As the tournament was fast approaching and the talks between the USWNT and USA Hockey stalled, the organization began its search for a replacement team. Though it needed to field a team of about 21–23 players for the tournament to represent the country, it was rumored that only five qualified players still agreed to take the ice.
USA Hockey went through the under-22 and under-18 team rosters — player after player, woman after woman said no. Former National team players, athletes in the National Women’s Hockey League, NCAA Division I players and even some college hockey alumni said no. The female hockey community banded together in support of USA Women’s hockey.
As players continued to turn down USA Hockey, I was back home with my family when my parents asked me, “What would you do if they asked you to play?”
The question gave me pause. On one hand, I would have been humbled and grateful for the opportunity to represent my country while also living the dream I’ve had of pulling on a USA Hockey jersey. But while playing for Team USA would be a once-in-a-lifetime opportunity, I was ready to say no and put my dream on hold.
The USWNT only gets paid during a six-month period leading into the Olympics, and its members receive about $1,000 a month. Getting paid $6,000 to train for the Olympics sounds pretty good to just about any college student, right? But compared to their male counterparts, who earn NHL salaries and receive other benefits during their international tournaments, these women spend their non-Olympic years working full-time jobs and coaching teams to make a living on top of training for the upcoming Olympics. USA Hockey puts significantly more money into the male hockey programs, in particular the men’s National Team Development Program that serves as a stepping stone for high school players in transition to college.
There is no such women’s program, yet the USWNT which competes annually, trains year-round and has established a legacy of excellence in women’s hockey, gets less funding than a junior men’s program. These women deserve far better treatment and more compensation than they have gotten in the past.
Although the details of the agreement have not been publicly disclosed, the four-year agreement will provide more compensation and equal benefits comparable to the men’s programs. Players will be provided with travel and insurance provisions equal to the men, as well as an increased monthly stipend of $2,000 per month year round rather than just the months leading up to the Olympics. Lastly, larger performance bonuses are on the table for winning medals, and similar benefits are available to the women that are given to the men. The fact that both USA hockey and the USWNT were able to strike a deal days before the tournament after months of negotiations and failed attempts speaks volumes to the importance and significance of this deal. The USWNT turned down previous deals and was willing to skip the IIHF women’s world championship to fight for equality, not just for current players, but for the next generation of girls, too.
I want to be a part of the fight for women’s equality within USA Hockey.

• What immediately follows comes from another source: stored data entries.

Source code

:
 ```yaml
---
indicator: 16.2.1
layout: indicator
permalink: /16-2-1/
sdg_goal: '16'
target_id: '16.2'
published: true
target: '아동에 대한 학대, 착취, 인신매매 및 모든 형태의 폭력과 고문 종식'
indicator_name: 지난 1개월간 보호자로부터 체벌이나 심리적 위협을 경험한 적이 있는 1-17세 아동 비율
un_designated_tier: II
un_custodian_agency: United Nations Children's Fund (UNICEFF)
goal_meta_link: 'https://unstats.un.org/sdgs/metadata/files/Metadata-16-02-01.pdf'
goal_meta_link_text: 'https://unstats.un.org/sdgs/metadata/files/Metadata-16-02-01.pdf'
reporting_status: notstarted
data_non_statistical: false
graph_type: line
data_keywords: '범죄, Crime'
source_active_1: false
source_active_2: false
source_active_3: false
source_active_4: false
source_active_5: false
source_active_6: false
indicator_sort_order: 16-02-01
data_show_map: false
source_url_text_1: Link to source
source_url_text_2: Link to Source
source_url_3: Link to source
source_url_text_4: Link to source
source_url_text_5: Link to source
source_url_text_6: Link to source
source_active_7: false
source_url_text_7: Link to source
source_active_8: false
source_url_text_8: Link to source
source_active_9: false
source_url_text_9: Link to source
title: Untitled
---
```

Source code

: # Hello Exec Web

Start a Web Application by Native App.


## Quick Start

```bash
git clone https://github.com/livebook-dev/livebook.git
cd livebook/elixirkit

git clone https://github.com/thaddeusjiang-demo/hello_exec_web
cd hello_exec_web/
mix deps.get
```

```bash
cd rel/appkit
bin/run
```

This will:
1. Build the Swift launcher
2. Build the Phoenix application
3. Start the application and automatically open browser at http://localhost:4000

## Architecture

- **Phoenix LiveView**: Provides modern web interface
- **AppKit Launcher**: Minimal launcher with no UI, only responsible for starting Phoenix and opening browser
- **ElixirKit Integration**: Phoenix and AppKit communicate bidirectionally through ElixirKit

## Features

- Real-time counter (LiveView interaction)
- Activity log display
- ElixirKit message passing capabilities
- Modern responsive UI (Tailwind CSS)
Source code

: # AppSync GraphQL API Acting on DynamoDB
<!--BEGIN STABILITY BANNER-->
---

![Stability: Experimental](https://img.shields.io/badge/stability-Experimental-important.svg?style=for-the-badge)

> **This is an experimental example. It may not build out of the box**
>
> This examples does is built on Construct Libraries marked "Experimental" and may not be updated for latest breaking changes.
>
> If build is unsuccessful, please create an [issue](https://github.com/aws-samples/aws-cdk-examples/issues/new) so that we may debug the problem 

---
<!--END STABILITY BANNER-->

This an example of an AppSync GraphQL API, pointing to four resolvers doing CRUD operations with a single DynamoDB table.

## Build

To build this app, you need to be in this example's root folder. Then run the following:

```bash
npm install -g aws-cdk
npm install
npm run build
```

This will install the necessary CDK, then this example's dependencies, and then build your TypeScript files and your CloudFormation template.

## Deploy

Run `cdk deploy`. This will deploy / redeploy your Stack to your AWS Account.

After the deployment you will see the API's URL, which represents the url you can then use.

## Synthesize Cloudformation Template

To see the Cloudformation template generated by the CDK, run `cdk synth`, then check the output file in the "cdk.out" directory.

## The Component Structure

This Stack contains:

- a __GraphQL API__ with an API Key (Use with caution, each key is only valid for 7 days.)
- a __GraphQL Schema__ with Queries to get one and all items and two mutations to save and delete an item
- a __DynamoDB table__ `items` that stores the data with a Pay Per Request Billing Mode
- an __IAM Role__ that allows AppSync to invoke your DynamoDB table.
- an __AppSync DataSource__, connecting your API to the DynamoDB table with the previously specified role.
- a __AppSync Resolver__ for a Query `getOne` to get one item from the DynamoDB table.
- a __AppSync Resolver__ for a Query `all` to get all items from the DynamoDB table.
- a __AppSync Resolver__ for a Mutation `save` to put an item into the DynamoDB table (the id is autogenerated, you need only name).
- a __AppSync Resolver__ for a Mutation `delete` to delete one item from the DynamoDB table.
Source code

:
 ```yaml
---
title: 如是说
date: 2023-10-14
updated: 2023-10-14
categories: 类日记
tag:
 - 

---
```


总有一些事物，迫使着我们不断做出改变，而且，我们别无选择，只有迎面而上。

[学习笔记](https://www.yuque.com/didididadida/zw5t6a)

Countless former teammates, friends and players from across the nation said no, and I knew that if USA Hockey decided to call me, I was going to say no. The USWNT’s motto reads, “We are a part of something bigger than ourselves, we are Team USA, we are team first.”
Although I would miss out on an opportunity to live and pursue my dream, it’s humbling and satisfying knowing that I was part of something so much bigger. I was ready to put off my dream, to be a part of something so much bigger than me and to fight for equal wages and treatment for the next generation of women’s ice hockey players. That’s why I was ready to say no.